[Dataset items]
* * * *
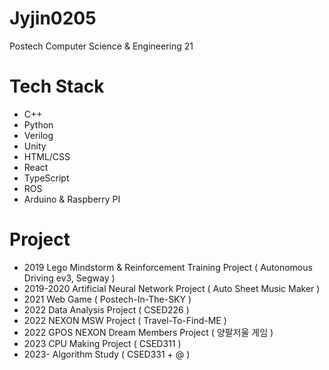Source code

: # Jyjin0205
Postech Computer Science & Engineering 21

# Tech Stack
- C++
- Python
- Verilog
- Unity
- HTML/CSS
- React
- TypeScript
- ROS
- Arduino & Raspberry PI


# Project 

- 2019 Lego Mindstorm & Reinforcement Training Project ( Autonomous Driving ev3, Segway )
- 2019-2020 Artificial Neural Network Project ( Auto Sheet Music Maker )
- 2021 Web Game ( Postech-In-The-SKY )
- 2022 Data Analysis Project ( CSED226 )
- 2022 NEXON MSW Project ( Travel-To-Find-ME )
- 2022 GPOS NEXON Dream Members Project ( 양팔저울 게임 )
- 2023 CPU Making Project ( CSED311 )
- 2023- Algorithm Study ( CSED331 + @ )
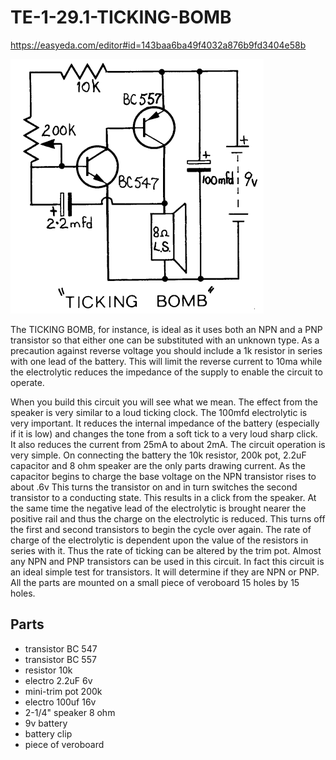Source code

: # TE-1-29.1-TICKING-BOMB

https://easyeda.com/editor#id=143baa6ba49f4032a876b9fd3404e58b

![](https://github.com/SteveJustin1963/TE-1-29.1-TICKING-BOMB/blob/master/tick-bmb-cct.png)

The TICKING BOMB, for instance, is ideal as it uses both an NPN and a PNP transistor so that either one can be substituted with an unknown type. As a precaution against reverse voltage you should include a 1k resistor in series with one lead of the battery. This will limit the reverse current to 10ma while the electrolytic reduces the impedance of the supply to enable the circuit to operate. 

When you build this circuit you will see what we mean. The effect from the speaker is very similar to a loud ticking clock. The 100mfd electrolytic is very important. It reduces the internal impedance of the battery (especially if it is low) and changes the tone from a soft tick to a very loud sharp click. It also reduces the current from 25mA to about 2mA. The circuit operation is very simple. On connecting the battery the 10k resistor, 200k pot, 2.2uF capacitor and 8 ohm speaker are the only parts drawing current. As the capacitor begins to charge the base voltage on the NPN transistor rises to about .6v This turns the transistor on and in turn switches the second transistor to a conducting state. This results in a click from the speaker. At the same time the negative lead of the electrolytic is brought nearer the positive rail and thus the charge on the electrolytic is reduced. This turns off the first and second transistors to begin the cycle over again.  The rate of charge of the electrolytic is dependent upon the value of the resistors in series with it. Thus the rate of ticking can be altered by the trim pot. Almost any NPN and PNP transistors can be used in this circuit. In fact this circuit is an ideal simple test for transistors. It will determine if they are NPN or PNP. All the parts are mounted on a small piece of veroboard 15 holes by 15 holes. 
## Parts
* transistor BC 547
* transistor BC 557
* resistor 10k
* electro 2.2uF 6v
* mini-trim pot 200k
* electro 100uf 16v
* 2-1/4" speaker 8 ohm
* 9v battery
* battery clip
* piece of veroboard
* * * *
:: Requirement ::
Among the entries above, which lines include "NEXON"? List them all.

:: Your response ::
- 2022 NEXON MSW Project ( Travel-To-Find-ME )
- 2022 GPOS NEXON Dream Members Project ( 양팔저울 게임 )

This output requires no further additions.